2008 yılında kitabını okuduğum Dalia Sofer'in Şiraz'ın Eylülleri romanının filme uyarlandığını duyar duymaz izlemeyi kafama koymuştum. Adrien Brody'nin baş rolde olduğunu görür görmez merakım daha da arttı. Diğer baş rol ise Salma Hayek, ama Adriencığım Piyanist ve Houdini ile gönlümün ayrı bir köşesine taht kurduğu için daha torpillidir nezdimde. Kitabını yazdığım yazıda (yukarıdaki link) konuyu detaylıca anlattığım için tekrar uzun uzun bahsetmeyeceğim. Bir İran hikayesi dersem az çok tahmin edersiniz zaten. Humeyni ile birlikte yaşanan İslam devrimi sonrası son derece varlıklı, modern bir Musevi ailesinin başına gelenler ve kaçış öyküsü anlatılıyor. Bence güzel bir film uyarlaması olmuş, oyunculuklar çok başarılı, ama kitabını okumanızı illa ki tavsiye ederim. Filmde yer verilmemiş olsa da kitaptan aklımda kalan ve İsaac ile Farnez'ın yanında çalışan Habibe'nin ağzından söylenen şu sözünü bir kez daha burada hatırlatayım dedim: "Bir karıncanın gözünü, bir yılanın ayağını, bir mollanın da hayrını gören olmamıştır." Bence izlenesi bir film.
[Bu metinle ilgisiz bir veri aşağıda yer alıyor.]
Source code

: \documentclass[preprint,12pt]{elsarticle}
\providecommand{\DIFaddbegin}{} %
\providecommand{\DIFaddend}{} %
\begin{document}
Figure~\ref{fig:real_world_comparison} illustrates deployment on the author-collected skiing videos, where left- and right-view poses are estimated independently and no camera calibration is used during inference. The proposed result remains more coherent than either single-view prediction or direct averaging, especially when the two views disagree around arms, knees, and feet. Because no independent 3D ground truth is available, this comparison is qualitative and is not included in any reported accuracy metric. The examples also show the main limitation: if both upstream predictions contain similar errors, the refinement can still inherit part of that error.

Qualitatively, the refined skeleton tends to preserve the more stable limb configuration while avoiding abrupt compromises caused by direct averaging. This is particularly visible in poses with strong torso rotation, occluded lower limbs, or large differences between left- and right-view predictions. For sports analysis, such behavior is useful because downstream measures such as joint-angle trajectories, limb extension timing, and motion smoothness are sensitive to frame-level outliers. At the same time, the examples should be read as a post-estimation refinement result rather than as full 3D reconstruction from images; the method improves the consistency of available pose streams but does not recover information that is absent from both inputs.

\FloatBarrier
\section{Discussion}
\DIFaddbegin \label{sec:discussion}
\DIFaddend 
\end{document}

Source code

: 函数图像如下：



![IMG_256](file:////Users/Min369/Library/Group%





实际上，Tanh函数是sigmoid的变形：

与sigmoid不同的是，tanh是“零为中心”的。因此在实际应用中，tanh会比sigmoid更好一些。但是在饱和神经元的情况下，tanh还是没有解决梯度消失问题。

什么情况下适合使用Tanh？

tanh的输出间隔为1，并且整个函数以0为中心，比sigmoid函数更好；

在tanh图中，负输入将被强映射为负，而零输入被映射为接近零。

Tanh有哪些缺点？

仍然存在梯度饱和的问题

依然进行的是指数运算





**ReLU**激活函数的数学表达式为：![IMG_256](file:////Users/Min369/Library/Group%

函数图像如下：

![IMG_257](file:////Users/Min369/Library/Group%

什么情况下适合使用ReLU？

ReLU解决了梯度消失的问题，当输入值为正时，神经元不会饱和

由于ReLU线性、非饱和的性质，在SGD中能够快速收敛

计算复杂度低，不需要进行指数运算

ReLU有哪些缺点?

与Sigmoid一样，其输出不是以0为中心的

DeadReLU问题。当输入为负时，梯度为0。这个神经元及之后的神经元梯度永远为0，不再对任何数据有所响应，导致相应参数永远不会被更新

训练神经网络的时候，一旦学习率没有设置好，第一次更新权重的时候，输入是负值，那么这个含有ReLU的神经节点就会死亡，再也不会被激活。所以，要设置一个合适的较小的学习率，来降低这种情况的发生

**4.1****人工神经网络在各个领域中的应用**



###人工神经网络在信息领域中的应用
İkinci film önerim ise Diren! (Suffragette) olacak. Kadınların 1900lü yılların başlarında İngiltere'de oy hakkı elde etmek için verdikleri mücadeleyi anlatan filmin oyuncu kadrosunda Meryl Streep ve Carey Mulligan gibi isimler göze çarpıyor. Konusu ve oyunculuklar kadar dönem kostümleri ve dekorları da çok başarılı olan filmden çıkan mesajı da günümüzde de içselleştirmemiz hayrımıza olur gibi görünüyor: oturduğun yerden direniş olmaz; kanınla, canınla, feragat ederek, boyun eğmeyerek haklarını kazanabilirsin. Erkek egemen sömürü düzeninde gerçekten de hakkın verilmediğinin, büyük mücadeleler sonrasında alındığının göstergesi bu film. Dayanışmanın ve örgütlü olmanın önemini de gösteriyor. Filmin sonunda ise jenerikte yıllar itibariyle kadınlara oy hakkı veren ülkelerin listesi akıyor. Fransa, İtalya, 1970lerde bu hakkı tanıyan İsviçre gibi ülkeleri görünce 1934'te bizlere bu hakkı ve değeri veren Atatürk'ü bir kez daha sevgi, saygı ve minnetle anmadan edemedim. Ne şanslıyız aslında!
Sergi Haberi: Salt Tuz
Yolum Nişantaşı'nda Galeri Işık yakınlarına düştüğünde mutlaka içeride ne var ne yok diye görmek için uğrarım. Bu kez de 19 Kasım'a kadar devam edecek Salt Tuz adlı fotoğraf sergisini gezmek için uğradım geçen hafta. Sergide Tuz Gölü'nün yok olma tehlikesine dikkat çekmek isteyen fotoğrafçılar, fotoğrafçı Salih Güler'in rehberliğinde 2013 yılından bu yana farklı zamanlarda çektikleri fotoğrafları sergiliyor.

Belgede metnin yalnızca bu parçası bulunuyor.